(Source data)
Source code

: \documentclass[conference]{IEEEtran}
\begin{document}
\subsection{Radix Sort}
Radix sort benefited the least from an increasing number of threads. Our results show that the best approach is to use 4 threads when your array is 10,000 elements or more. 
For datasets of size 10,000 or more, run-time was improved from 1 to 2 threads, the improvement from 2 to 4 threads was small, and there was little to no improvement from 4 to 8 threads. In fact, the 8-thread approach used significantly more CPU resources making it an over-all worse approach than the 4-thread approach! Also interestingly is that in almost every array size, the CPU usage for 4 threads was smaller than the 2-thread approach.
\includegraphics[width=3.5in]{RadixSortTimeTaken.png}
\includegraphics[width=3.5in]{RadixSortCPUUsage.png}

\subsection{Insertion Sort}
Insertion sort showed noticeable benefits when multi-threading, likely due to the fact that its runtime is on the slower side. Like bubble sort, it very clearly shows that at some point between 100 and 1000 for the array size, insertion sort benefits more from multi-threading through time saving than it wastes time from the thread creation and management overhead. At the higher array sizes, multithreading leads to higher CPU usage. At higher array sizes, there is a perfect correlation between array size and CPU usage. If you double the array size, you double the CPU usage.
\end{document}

# Problem statement:
For the word "includegraphics", count how many lines of the entries contain it; give the number and nothing more.

# Answer section:
2